MORE POTENT PILLS?: As scientists learn more about how some bacteria use nitric oxide to thrive, they may be coming one step closer to rubbing out resistant superbugs, such as MRSA. Image: ISTOCKPHOTO/CWLAWRENCE
Researchers may be a touch closer to eliminating antibiotic-resistant bacteria, such as MRSA (methicillin-resistant Staphylococcus aureus) and anthrax, thanks to a troublesome air pollutant—nitric oxide (NO).
In the body, however, the compound plays a range of crucial roles—assisting with processes ranging from brain function to penile erection. Recent studies have discovered that NO also helps bacteria protect themselves. "This particular function of NO [is] important in making pathogens virulent," says Evgeny Nudler, a professor of biochemistry at New York University Langone Medical Center in Manhattan.
A new study, co-authored by Nudler and published online yesterday in Science, shows that stopping the creation of bacterial nitric oxide synthases (NOS), enzymes that contribute to the production of NO, may leave the microbes more vulnerable to antibiotic treatment.
Many antibiotics help kill off their targets by subjecting them to severe oxidative stress, but NO works to protect bacteria from this sort of attack. "That contribution actually appears to be significant and underappreciated," Nudler says.
The findings have clear implications: If researchers could adapt NOS inhibitors, which are already commercially available, to be safe and effective in antibiotic treatments, even the toughest MRSA or Bacillus anthracis strains (which cause anthrax) might not be able to stand up to a drug's oxidative stress load.

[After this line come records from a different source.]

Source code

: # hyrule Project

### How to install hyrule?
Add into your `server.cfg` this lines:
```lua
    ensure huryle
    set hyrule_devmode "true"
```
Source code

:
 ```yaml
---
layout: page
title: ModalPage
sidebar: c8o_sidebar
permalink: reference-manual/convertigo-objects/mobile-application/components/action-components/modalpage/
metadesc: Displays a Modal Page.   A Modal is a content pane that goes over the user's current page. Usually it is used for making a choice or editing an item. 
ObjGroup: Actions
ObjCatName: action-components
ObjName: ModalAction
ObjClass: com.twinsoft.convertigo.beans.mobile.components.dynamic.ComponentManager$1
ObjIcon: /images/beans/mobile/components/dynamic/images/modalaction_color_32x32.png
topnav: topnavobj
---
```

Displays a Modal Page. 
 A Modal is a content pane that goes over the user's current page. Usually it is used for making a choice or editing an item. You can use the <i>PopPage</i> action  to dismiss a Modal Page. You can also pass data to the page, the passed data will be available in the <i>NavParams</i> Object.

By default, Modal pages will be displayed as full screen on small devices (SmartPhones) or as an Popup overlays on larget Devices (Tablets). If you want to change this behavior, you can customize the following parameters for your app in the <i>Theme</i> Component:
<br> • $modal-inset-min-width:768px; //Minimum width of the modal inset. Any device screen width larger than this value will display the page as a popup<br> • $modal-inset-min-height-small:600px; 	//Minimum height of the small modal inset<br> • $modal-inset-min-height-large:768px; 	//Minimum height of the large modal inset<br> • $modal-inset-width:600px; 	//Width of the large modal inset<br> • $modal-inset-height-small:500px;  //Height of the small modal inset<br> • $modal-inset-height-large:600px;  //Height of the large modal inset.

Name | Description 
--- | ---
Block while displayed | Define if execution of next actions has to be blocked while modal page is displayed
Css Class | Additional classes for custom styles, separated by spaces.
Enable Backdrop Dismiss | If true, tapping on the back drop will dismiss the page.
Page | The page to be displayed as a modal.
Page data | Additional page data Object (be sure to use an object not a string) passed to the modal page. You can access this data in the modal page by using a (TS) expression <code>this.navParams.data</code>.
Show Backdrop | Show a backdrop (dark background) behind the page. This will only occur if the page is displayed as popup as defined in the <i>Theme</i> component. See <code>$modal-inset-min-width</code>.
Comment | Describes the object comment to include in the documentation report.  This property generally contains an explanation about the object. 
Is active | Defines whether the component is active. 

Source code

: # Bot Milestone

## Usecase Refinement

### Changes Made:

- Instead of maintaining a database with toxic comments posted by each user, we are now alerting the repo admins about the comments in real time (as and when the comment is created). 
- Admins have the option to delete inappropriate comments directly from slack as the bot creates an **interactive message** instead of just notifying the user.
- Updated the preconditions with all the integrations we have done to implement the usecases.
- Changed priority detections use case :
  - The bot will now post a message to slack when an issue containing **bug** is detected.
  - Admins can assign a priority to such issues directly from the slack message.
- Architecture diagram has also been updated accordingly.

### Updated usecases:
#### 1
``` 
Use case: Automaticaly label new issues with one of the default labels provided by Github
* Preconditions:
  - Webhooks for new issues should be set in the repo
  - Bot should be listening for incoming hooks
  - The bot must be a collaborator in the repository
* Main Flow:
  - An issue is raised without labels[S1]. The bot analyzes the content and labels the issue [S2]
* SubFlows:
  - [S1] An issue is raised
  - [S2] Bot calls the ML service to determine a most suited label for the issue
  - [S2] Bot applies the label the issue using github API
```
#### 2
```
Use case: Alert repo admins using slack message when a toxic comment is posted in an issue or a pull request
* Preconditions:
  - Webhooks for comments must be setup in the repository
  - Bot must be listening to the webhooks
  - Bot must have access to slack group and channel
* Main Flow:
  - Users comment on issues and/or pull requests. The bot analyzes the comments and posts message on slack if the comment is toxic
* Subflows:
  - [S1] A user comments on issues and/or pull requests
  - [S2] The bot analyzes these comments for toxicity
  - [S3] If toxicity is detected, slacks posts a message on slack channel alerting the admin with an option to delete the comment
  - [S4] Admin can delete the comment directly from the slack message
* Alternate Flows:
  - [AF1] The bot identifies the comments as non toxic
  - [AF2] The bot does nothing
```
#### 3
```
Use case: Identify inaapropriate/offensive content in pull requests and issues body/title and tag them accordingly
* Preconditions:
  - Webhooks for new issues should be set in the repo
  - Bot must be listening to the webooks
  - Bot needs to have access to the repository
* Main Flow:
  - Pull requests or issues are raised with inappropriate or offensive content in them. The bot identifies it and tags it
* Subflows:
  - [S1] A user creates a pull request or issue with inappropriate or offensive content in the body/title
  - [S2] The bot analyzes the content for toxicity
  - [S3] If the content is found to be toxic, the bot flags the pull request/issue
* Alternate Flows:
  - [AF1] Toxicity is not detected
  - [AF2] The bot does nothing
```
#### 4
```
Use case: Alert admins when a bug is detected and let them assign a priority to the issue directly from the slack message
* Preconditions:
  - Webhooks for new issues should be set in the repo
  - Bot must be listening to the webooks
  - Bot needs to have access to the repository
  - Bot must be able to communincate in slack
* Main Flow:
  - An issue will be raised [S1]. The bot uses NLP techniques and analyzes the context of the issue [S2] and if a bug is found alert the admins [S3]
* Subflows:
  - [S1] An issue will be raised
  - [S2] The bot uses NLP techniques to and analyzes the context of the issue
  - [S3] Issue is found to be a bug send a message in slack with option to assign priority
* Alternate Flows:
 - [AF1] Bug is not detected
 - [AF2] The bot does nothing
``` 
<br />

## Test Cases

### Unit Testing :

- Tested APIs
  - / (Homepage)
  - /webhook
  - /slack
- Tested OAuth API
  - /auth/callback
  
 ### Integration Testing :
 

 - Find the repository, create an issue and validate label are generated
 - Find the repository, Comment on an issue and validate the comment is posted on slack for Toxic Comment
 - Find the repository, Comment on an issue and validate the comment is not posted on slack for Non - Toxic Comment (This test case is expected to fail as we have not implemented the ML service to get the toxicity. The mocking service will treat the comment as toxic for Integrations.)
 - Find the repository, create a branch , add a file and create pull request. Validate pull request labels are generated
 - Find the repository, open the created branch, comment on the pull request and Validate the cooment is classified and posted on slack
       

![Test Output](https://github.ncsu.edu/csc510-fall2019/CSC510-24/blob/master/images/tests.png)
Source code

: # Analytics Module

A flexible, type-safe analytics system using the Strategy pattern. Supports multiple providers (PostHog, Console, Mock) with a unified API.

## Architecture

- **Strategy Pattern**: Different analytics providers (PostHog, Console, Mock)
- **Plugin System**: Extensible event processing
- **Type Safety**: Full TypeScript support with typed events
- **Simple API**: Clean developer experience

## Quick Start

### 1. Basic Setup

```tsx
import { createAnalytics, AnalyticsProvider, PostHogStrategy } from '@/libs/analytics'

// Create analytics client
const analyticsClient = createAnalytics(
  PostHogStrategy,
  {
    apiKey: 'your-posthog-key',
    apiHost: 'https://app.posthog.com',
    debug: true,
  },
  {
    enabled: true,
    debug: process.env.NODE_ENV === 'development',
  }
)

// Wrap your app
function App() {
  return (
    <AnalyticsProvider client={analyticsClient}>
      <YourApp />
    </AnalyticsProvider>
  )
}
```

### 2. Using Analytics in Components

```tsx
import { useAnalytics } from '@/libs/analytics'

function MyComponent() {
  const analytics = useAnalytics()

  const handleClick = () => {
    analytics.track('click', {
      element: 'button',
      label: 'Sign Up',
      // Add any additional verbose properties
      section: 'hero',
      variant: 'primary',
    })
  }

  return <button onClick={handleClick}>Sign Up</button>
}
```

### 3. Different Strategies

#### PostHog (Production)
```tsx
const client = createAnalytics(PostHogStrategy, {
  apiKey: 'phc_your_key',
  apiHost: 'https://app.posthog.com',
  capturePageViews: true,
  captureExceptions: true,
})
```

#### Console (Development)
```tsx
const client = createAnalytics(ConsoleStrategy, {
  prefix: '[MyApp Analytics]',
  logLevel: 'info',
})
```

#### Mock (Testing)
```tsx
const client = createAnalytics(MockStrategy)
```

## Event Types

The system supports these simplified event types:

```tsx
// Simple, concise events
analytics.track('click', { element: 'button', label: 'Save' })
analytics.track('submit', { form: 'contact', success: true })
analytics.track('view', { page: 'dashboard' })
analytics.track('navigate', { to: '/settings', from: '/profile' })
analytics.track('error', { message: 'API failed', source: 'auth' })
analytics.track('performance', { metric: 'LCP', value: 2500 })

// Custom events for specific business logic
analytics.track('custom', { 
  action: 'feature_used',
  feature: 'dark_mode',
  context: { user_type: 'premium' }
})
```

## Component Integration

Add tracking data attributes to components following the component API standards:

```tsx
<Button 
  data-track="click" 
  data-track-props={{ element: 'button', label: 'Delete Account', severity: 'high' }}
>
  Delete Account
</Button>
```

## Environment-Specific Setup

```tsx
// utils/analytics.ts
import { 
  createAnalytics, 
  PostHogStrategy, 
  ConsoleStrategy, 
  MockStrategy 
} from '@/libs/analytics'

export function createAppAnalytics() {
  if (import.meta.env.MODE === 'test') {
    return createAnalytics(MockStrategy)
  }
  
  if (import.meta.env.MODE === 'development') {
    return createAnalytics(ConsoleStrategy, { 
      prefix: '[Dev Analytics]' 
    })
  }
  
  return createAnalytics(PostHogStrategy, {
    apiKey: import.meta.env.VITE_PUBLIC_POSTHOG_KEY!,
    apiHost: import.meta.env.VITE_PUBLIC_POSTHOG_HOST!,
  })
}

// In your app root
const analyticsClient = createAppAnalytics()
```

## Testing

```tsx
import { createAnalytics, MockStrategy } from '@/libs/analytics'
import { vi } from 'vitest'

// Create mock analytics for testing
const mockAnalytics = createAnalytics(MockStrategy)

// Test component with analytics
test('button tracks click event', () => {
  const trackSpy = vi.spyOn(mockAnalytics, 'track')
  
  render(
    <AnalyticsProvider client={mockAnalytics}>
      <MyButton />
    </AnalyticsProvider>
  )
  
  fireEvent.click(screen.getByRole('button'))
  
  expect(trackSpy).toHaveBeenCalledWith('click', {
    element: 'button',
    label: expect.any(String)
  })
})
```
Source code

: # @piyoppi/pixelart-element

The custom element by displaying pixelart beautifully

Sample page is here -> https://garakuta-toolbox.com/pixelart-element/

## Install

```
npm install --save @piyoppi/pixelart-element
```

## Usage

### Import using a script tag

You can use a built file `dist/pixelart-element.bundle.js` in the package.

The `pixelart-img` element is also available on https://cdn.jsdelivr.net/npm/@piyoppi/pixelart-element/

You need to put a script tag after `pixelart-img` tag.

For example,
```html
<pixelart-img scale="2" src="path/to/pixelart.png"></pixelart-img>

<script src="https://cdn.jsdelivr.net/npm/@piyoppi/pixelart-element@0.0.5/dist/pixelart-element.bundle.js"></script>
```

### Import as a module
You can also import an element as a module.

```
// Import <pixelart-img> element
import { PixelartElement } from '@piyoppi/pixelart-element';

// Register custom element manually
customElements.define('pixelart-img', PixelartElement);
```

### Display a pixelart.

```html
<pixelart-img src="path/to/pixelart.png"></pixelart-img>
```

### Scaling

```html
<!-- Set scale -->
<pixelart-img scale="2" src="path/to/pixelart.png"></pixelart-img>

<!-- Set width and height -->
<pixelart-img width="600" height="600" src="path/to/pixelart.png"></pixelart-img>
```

The key to the effectiveness of NOS inhibitors is that resistant bacterial strains are not completely impervious to the drugs. They can, however, survive antibiotics at higher dosages than are safe to administer in humans. Being able to lower the bacteria's ability to fend off a medication's oxidative stress would enable smaller doses of antibiotics to be effective. And "anything that would allow us to decrease the working concentration would be great," Nudler says.
Nudler and his team are already working on animals to study the safety and effectiveness of putting their findings to work. He hopes to have provisional data in by year-end.
Given that NO plays an important role in regulating bodily functions, such as blood pressure and coagulation, an inhibitor treatment might bring along some evident side effects. But, Nudler says, existing treatments could dampen many of the potential side effects and, in any case, might well be worth a victory over an acute infection.
Bacteria wielding NOS are not limited to virulent human infections. In fact, the enzyme has also been noted in soil bacteria. Some plant pathogens, such as those responsible for costly potato diseases, can also generate NOS. In plants, it works both to defend the bacteria and to break down part of the plant's natural defenses. "It's certainly a logical way to improve virulence," says Rosemary Loria, a professor in Cornell University's Department of Plant Pathology and Plant–Microbe Biology in Ithaca, N.Y., whose lab produced a 2008 paper describing the phenomenon in the journal Chemistry & Biology. On the agricultural front, Loria and her team also hope to be able to make use of the findings in making plants more resistant to such attacks.
Big questions remain as to exactly how and why these bacteria create NOS—and why more do not do it. "The exact mechanisms are not clear," Nudler says. The compound also appears to serve other bacterial functions, such as signaling, which could provide more clues about how to halt it. But getting to the bottom of exactly how the nitric oxide synthases defense mechanism works will likely help researchers better tune treatment in the future.